Look upon your potential fate, Master Marlowe.”

Kit ignored the jibe. “Yes, exactly. Hanged.” He gestured at
the livid bruising around Penry’s neck. “What are you doing to do, say I
accidentally strangled myself in the bedsheets?”

As if to say yes, Frizer and Skeres began to maneuver the
corpse onto the bed. Poley said, “It’s taken care of. We’re within the verge;
the Queen is at Nonsuch still. That means the Coroner of the Queen’s Household
must be involved, and we have secured Danby’s assistance. How do you think we
obtained Penry’s body? Danby will keep the county coroner out of it, and ensure
no one examines the body too closely.”

Secured Danby’s assistance. For the first time, Kit began to
appreciate just how far the conspiracy to save his life stretched. Was the
Queen herself involved? He would never be fool enough to ask, nor arrogant
enough to assume it.

But he knew full well that, in the final accounting, this
had little to do with saving his life. Even his patron, Thomas Walsingham, would
not go to such lengths merely to preserve one scribbler of poetry. All of this
was happening because of the threat to men more powerful than he. His survival
was a gift, in remembrance of the services he had done Her Majesty’s
government.

A gift he would not spurn, though its price wounded his
heart. And, in truth, his pride.

“Your clothes, Master Marlowe,” Poley said, and setting his
jaw to hide the pain he felt, Kit began to strip. Skeres and Frizer wrestled
the corpse into his garments, while he put on those Poley provided.
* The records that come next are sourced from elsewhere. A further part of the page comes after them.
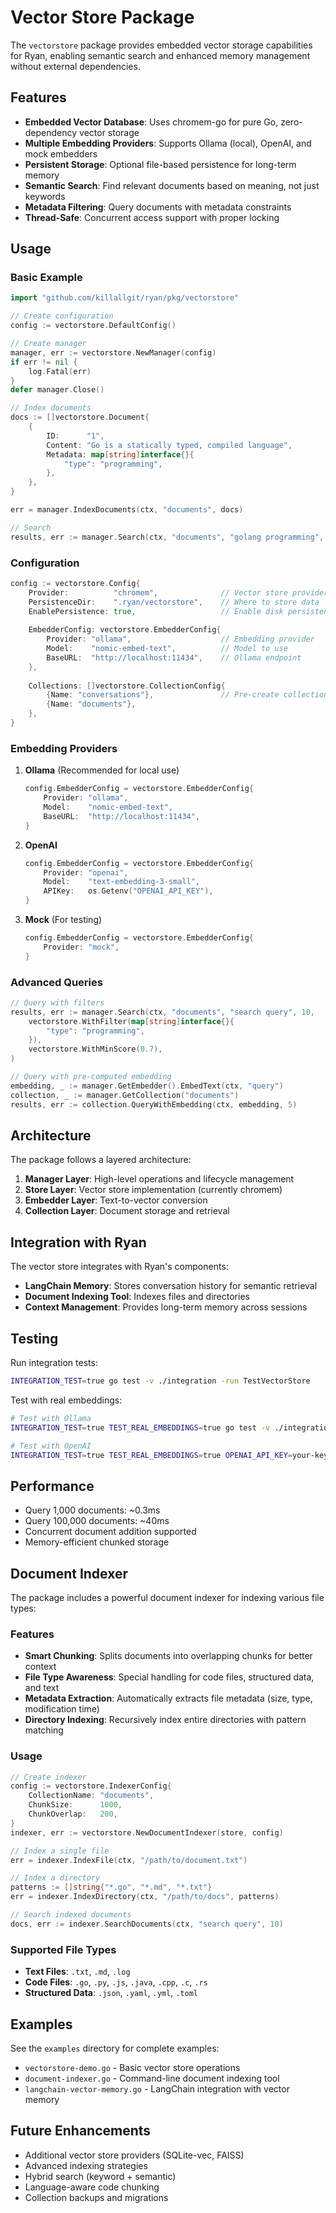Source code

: # Vector Store Package

The `vectorstore` package provides embedded vector storage capabilities for Ryan, enabling semantic search and enhanced memory management without external dependencies.

## Features

- **Embedded Vector Database**: Uses chromem-go for pure Go, zero-dependency vector storage
- **Multiple Embedding Providers**: Supports Ollama (local), OpenAI, and mock embedders
- **Persistent Storage**: Optional file-based persistence for long-term memory
- **Semantic Search**: Find relevant documents based on meaning, not just keywords
- **Metadata Filtering**: Query documents with metadata constraints
- **Thread-Safe**: Concurrent access support with proper locking

## Usage

### Basic Example

```go
import "github.com/killallgit/ryan/pkg/vectorstore"

// Create configuration
config := vectorstore.DefaultConfig()

// Create manager
manager, err := vectorstore.NewManager(config)
if err != nil {
    log.Fatal(err)
}
defer manager.Close()

// Index documents
docs := []vectorstore.Document{
    {
        ID:      "1",
        Content: "Go is a statically typed, compiled language",
        Metadata: map[string]interface{}{
            "type": "programming",
        },
    },
}

err = manager.IndexDocuments(ctx, "documents", docs)

// Search
results, err := manager.Search(ctx, "documents", "golang programming", 5)
```

### Configuration

```go
config := vectorstore.Config{
    Provider:          "chromem",              // Vector store provider
    PersistenceDir:    ".ryan/vectorstore",    // Where to store data
    EnablePersistence: true,                   // Enable disk persistence
    
    EmbedderConfig: vectorstore.EmbedderConfig{
        Provider: "ollama",                    // Embedding provider
        Model:    "nomic-embed-text",          // Model to use
        BaseURL:  "http://localhost:11434",    // Ollama endpoint
    },
    
    Collections: []vectorstore.CollectionConfig{
        {Name: "conversations"},               // Pre-create collections
        {Name: "documents"},
    },
}
```

### Embedding Providers

1. **Ollama** (Recommended for local use)
   ```go
   config.EmbedderConfig = vectorstore.EmbedderConfig{
       Provider: "ollama",
       Model:    "nomic-embed-text",
       BaseURL:  "http://localhost:11434",
   }
   ```

2. **OpenAI**
   ```go
   config.EmbedderConfig = vectorstore.EmbedderConfig{
       Provider: "openai",
       Model:    "text-embedding-3-small",
       APIKey:   os.Getenv("OPENAI_API_KEY"),
   }
   ```

3. **Mock** (For testing)
   ```go
   config.EmbedderConfig = vectorstore.EmbedderConfig{
       Provider: "mock",
   }
   ```

### Advanced Queries

```go
// Query with filters
results, err := manager.Search(ctx, "documents", "search query", 10,
    vectorstore.WithFilter(map[string]interface{}{
        "type": "programming",
    }),
    vectorstore.WithMinScore(0.7),
)

// Query with pre-computed embedding
embedding, _ := manager.GetEmbedder().EmbedText(ctx, "query")
collection, _ := manager.GetCollection("documents")
results, err := collection.QueryWithEmbedding(ctx, embedding, 5)
```

## Architecture

The package follows a layered architecture:

1. **Manager Layer**: High-level operations and lifecycle management
2. **Store Layer**: Vector store implementation (currently chromem)
3. **Embedder Layer**: Text-to-vector conversion
4. **Collection Layer**: Document storage and retrieval

## Integration with Ryan

The vector store integrates with Ryan's components:

- **LangChain Memory**: Stores conversation history for semantic retrieval
- **Document Indexing Tool**: Indexes files and directories
- **Context Management**: Provides long-term memory across sessions

## Testing

Run integration tests:

```bash
INTEGRATION_TEST=true go test -v ./integration -run TestVectorStore
```

Test with real embeddings:

```bash
# Test with Ollama
INTEGRATION_TEST=true TEST_REAL_EMBEDDINGS=true go test -v ./integration -run TestRealEmbeddings

# Test with OpenAI
INTEGRATION_TEST=true TEST_REAL_EMBEDDINGS=true OPENAI_API_KEY=your-key go test -v ./integration -run TestRealEmbeddings
```

## Performance

- Query 1,000 documents: ~0.3ms
- Query 100,000 documents: ~40ms
- Concurrent document addition supported
- Memory-efficient chunked storage

## Document Indexer

The package includes a powerful document indexer for indexing various file types:

### Features
- **Smart Chunking**: Splits documents into overlapping chunks for better context
- **File Type Awareness**: Special handling for code files, structured data, and text
- **Metadata Extraction**: Automatically extracts file metadata (size, type, modification time)
- **Directory Indexing**: Recursively index entire directories with pattern matching

### Usage

```go
// Create indexer
config := vectorstore.IndexerConfig{
    CollectionName: "documents",
    ChunkSize:      1000,
    ChunkOverlap:   200,
}
indexer, err := vectorstore.NewDocumentIndexer(store, config)

// Index a single file
err = indexer.IndexFile(ctx, "/path/to/document.txt")

// Index a directory
patterns := []string{"*.go", "*.md", "*.txt"}
err = indexer.IndexDirectory(ctx, "/path/to/docs", patterns)

// Search indexed documents
docs, err := indexer.SearchDocuments(ctx, "search query", 10)
```

### Supported File Types
- **Text Files**: `.txt`, `.md`, `.log`
- **Code Files**: `.go`, `.py`, `.js`, `.java`, `.cpp`, `.c`, `.rs`
- **Structured Data**: `.json`, `.yaml`, `.yml`, `.toml`

## Examples

See the `examples` directory for complete examples:
- `vectorstore-demo.go` - Basic vector store operations
- `document-indexer.go` - Command-line document indexing tool
- `langchain-vector-memory.go` - LangChain integration with vector memory

## Future Enhancements

- Additional vector store providers (SQLite-vec, FAISS)
- Advanced indexing strategies
- Hybrid search (keyword + semantic)
- Language-aware code chunking
- Collection backups and migrations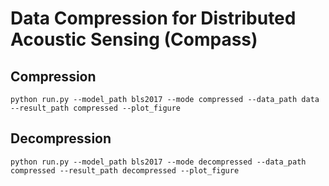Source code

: # Data **Comp**ression for Distributed **A**cou**s**tic **S**ensing (Compass)

## Compression
```
python run.py --model_path bls2017 --mode compressed --data_path data --result_path compressed --plot_figure
```

## Decompression
```
python run.py --model_path bls2017 --mode decompressed --data_path compressed --result_path decompressed --plot_figure
```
When the dressing was done, Frizer drew his dagger and
looked at Poley uncertainly.

“The face,” Poley said. “On Danby’s orders. He can show the
face to be identified and examined, without showing the throat.”

Frizer looked ill, but turned back to the body on the bed.
He leaned over, dagger in hand, set the point against Penry’s dead skin, and
thrust.

Kit, watching this happen, gave a bark of disbelieving
laughter. “You cretin—you might have stabbed him in the
eye
, at least.
But
above
the eye? That wouldn’t even kill a man, not right away, not a
wound that shallow. You—”

“Do it yourself, if you’re so eager to aid,” Frizer snarled,
shoving the blade in Kit’s general direction.

Poley intercepted it, taking the weapon from Frizer’s hand.
“Skeres, there’s a jug of pig’s blood in the corner. Pour it onto the face and
the sheets. Frizer, hold still. It needs to look like he attacked you. We’ll
say there was an argument over the bill.” Without waiting for a response, he
struck Frizer twice over the head with the dagger, cutting his scalp, causing
the man to yelp in sudden anger.

Kit had sagged down into one of the chairs as his companions
went about faking his death with callous efficiency. John Penry now had his
clothes, his name. Blood spread silently outward from the body on the bed.

Christopher Marlowe, poet, atheist, and agent to Her
Majesty’s government, was dead.

Or so the world must believe.


. . . & after
supper the said Ingram & Christopher Morley were in speech & uttered
one to the other divers malicious words for the reason that they could not be
at one nor agree about the payment of the sum of pence, that is, le recknynge,
there; & the said Christoper Morley was then lying upon a bed in the room
where they supped, & moved with anger against the said Ingram Frizer upon
the words as spoken between them [. . .] in which affray the same Ingram could
not get away from the said Christopher Morley; and so it befell in the affray
that the said Ingram, in defence of his life, with the dagger aforesaid of the
value of 12d. gave the said Christopher then & there a mortal wound over
his right eye of the depth of two inches & the width of one inch; of which
mortal wound the aforesaid Christopher Morley then & there instantly died . . .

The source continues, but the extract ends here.